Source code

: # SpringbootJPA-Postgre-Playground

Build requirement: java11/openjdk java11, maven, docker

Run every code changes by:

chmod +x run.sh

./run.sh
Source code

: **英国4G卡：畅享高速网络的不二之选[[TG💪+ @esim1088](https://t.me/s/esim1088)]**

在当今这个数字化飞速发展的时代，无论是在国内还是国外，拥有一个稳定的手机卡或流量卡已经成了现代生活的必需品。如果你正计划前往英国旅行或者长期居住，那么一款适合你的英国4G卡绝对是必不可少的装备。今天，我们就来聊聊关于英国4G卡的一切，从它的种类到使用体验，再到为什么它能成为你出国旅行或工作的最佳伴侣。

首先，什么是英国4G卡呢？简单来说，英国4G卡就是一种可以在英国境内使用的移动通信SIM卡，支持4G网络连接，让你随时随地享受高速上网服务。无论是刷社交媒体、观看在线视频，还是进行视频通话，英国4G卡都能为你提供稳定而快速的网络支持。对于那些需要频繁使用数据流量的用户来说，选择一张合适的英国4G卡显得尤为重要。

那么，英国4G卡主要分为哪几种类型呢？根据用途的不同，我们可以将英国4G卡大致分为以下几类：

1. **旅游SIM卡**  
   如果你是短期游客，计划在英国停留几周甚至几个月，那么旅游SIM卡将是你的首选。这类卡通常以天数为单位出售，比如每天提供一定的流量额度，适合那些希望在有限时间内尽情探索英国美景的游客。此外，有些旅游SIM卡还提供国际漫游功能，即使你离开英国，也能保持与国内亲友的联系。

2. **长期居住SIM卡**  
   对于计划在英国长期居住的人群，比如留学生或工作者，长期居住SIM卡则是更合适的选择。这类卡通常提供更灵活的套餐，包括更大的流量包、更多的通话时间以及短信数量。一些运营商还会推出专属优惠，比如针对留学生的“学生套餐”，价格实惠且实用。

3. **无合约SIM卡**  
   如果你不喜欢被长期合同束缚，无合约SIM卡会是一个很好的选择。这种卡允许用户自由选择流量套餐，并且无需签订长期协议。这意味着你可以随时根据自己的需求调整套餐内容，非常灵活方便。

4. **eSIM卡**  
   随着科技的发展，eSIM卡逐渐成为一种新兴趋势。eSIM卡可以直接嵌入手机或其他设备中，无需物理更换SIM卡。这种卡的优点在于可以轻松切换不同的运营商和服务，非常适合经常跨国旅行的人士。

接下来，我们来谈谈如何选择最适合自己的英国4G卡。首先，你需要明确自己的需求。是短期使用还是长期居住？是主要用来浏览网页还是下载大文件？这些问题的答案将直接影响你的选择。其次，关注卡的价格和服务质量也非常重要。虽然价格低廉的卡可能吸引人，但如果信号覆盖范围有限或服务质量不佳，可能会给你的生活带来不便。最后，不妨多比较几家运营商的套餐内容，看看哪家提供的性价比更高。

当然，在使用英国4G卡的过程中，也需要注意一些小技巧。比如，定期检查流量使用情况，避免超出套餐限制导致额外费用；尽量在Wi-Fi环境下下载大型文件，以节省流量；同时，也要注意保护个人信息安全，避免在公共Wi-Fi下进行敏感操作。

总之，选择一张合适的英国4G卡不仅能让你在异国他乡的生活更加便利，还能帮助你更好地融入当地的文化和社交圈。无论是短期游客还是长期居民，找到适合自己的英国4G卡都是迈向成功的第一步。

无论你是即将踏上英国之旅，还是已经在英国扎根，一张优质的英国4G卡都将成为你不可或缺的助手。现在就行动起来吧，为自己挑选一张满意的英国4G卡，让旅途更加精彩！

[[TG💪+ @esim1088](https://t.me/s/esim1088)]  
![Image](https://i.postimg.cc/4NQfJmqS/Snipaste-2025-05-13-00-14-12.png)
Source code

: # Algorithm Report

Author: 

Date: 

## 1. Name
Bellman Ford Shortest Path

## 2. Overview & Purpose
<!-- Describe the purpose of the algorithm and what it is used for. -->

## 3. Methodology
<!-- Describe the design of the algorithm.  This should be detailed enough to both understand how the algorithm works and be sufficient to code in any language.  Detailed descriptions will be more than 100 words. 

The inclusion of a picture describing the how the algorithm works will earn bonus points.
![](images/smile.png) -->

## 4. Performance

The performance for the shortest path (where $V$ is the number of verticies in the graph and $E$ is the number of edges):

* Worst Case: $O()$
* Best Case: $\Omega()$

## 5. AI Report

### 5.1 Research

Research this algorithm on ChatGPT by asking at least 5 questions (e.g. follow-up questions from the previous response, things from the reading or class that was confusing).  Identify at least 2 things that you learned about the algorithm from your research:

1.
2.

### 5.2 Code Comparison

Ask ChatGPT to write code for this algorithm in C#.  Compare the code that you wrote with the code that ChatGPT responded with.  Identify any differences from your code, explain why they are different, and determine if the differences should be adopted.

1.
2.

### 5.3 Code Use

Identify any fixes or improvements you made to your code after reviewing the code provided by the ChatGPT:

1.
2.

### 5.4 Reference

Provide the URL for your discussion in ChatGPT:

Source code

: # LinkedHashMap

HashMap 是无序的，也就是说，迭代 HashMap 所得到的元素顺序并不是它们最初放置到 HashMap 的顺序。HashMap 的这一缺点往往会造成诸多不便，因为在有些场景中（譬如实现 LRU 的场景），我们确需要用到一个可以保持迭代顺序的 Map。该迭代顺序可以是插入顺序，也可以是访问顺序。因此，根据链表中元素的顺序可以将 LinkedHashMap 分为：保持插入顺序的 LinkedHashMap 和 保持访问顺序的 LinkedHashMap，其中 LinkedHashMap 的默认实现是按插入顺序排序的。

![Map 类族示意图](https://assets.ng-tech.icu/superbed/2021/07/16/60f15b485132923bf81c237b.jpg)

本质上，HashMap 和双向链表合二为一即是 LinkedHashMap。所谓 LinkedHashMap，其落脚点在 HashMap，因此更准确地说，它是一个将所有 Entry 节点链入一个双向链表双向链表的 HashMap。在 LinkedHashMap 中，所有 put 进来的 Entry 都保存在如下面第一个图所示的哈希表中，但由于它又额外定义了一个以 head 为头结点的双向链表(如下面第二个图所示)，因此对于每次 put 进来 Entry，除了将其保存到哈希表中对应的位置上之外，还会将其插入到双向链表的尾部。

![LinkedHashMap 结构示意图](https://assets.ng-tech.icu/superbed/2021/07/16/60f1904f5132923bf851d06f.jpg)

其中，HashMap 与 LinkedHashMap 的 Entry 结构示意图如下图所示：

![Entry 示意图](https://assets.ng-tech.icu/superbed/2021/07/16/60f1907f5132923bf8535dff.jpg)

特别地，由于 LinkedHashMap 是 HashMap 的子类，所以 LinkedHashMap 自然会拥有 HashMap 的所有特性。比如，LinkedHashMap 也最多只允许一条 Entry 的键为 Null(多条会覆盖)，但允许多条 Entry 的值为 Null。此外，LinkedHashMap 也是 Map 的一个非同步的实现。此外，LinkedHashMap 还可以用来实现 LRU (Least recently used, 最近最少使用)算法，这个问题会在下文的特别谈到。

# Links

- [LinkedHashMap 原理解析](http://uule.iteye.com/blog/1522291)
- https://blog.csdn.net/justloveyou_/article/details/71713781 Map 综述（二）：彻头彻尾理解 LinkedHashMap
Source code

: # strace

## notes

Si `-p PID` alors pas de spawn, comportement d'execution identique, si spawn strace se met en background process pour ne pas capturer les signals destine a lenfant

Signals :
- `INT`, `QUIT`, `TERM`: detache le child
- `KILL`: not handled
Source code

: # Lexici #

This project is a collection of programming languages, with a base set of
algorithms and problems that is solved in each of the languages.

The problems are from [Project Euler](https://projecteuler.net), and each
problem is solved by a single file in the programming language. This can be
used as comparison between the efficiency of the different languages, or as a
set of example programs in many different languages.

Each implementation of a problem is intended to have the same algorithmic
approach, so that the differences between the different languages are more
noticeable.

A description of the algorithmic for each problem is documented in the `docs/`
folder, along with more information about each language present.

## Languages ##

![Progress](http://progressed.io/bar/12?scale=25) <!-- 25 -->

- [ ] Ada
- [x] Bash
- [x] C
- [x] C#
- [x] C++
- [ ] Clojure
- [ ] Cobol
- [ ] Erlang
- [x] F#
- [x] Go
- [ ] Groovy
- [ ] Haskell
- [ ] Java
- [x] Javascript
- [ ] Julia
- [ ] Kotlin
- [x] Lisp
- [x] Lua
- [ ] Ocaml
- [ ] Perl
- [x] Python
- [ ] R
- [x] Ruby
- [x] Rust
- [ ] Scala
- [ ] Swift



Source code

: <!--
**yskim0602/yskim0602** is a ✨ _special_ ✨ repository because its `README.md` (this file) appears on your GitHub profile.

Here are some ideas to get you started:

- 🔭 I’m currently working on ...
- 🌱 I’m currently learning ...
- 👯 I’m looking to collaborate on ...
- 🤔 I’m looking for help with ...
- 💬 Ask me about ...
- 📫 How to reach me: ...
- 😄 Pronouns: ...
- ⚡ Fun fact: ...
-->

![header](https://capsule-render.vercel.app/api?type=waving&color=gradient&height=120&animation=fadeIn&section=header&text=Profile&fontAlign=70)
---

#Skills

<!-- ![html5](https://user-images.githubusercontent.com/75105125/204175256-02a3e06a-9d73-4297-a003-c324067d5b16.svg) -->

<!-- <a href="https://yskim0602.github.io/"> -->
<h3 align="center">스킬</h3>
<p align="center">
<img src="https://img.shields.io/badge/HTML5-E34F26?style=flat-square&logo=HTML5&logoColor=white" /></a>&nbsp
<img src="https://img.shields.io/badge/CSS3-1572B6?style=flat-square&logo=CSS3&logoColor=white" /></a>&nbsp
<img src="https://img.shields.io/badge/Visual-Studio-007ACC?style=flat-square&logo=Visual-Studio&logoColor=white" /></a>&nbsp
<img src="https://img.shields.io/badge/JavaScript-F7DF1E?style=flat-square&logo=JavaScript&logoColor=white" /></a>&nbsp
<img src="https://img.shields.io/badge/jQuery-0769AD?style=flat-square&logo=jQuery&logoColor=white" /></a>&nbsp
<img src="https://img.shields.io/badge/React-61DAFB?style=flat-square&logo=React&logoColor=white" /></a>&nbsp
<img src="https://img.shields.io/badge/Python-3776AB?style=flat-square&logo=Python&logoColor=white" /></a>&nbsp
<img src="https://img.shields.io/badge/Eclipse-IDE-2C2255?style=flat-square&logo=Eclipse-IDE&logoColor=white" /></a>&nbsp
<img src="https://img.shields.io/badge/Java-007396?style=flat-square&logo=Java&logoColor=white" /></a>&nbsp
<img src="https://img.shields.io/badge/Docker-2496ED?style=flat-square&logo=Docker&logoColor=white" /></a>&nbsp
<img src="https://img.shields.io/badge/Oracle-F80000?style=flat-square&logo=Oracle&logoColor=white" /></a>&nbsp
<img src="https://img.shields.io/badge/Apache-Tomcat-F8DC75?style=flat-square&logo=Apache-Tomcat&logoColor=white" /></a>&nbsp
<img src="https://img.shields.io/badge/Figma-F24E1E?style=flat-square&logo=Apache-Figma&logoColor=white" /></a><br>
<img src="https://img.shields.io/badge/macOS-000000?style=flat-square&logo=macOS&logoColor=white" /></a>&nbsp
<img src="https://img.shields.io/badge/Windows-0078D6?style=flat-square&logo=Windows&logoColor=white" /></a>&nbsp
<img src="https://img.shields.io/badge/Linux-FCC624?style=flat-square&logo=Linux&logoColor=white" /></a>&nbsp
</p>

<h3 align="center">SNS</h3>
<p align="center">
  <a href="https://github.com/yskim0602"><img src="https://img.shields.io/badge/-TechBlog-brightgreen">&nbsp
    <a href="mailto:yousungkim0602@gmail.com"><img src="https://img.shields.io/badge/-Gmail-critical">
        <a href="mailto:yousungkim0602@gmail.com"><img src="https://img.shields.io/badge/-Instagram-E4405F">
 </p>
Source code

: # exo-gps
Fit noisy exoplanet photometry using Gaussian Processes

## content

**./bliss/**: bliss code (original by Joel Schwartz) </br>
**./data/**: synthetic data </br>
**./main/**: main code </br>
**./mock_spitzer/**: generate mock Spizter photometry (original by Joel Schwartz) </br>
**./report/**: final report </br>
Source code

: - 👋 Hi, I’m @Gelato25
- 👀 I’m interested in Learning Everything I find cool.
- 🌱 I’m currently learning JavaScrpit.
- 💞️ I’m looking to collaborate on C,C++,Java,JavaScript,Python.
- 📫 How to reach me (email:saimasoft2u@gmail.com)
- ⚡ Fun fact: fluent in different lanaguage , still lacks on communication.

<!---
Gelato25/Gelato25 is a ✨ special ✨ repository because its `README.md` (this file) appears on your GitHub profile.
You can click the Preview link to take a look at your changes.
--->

- - - - -

WHAT THE TASK ASKS
Your answer should consist of all lines in the listing above that contain "photometry".

RESULT OF THIS TASK
Fit noisy exoplanet photometry using Gaussian Processes
**./mock_spitzer/**: generate mock Spizter photometry (original by Joel Schwartz) </br>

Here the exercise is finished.